# WHAT TO WORK ON:
What lines of the data hold the string "equations"? Copy them all.

[Data records]
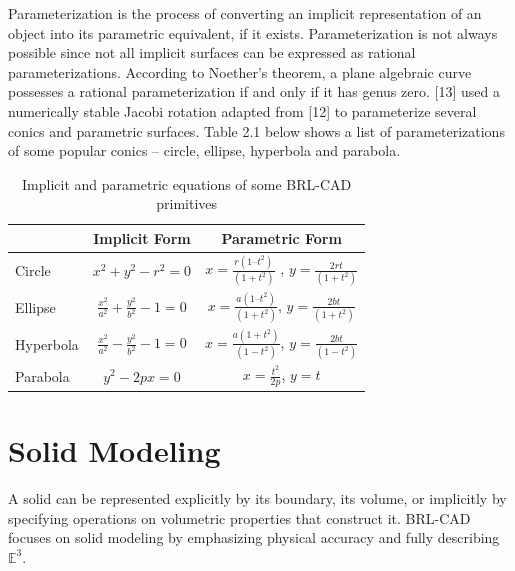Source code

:Parameterization is the process of converting an implicit representation of 
an object into its parametric equivalent, if it exists. Parameterization is not
always possible since not all implicit surfaces can be expressed as rational
parameterizations. According to Noether's theorem, a plane algebraic curve
possesses a rational parameterization if and only if it has genus zero. [13] used
a numerically stable Jacobi rotation adapted from [12] to parameterize several
conics and parametric surfaces. Table 2.1 below shows a list of
parameterizations of some popular conics – circle, ellipse, hyperbola and
parabola.
\begin{table}[thbp]
\caption[Implicit and parametric equations of some BRL-­CAD primitives]{Implicit and parametric equations of some BRL­-CAD primitives}
\centering
\begin{tabular}{| l | c | c |}
  \hline
   & Implicit Form & Parametric Form &  \\
  \hline
  Circle & $x^2 + y^2 - r^2 = 0$ &    $x =  \frac{r(1 – t^2)}{(1 + t^2)}$ , $y = \frac{2rt}{(1 + t^2)}$ \\
  \hline
  Ellipse & $\frac{x^2}{a^2} + \frac{y^2}{b^2} - 1 = 0$ &     $x = \frac{a(1 – t^2)}{(1 + t^2)}$, $y = \frac{2bt}{(1 + t^2)}$ \\
  \hline
  Hyperbola & $\frac{x^2}{a^2} - \frac{y^2}{b^2} - 1 = 0$ &     $x = \frac{a(1 + t^2)}{(1 - t^2)}$, $y = \frac{2bt}{(1 - t^2)}$ \\
  \hline
  Parabola & $y^2 - 2px = 0$ &     $ x = \frac{t^2}{2p}$, $ y = t$ \\
  \hline
\end{tabular}
\label{Implicit and Parametric equations}
\end{table}

\clearpage


\section{Solid Modeling}

\hspace{30} A solid can be represented explicitly by its boundary, its volume, or
implicitly by specifying operations on volumetric properties that construct it.
BRL-­CAD focuses on solid modeling by emphasizing physical accuracy and
fully describing $\mathbb{E}^3$.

# EXERCISE OUTPUT:
\caption[Implicit and parametric equations of some BRL-­CAD primitives]{Implicit and parametric equations of some BRL­-CAD primitives}
\label{Implicit and Parametric equations}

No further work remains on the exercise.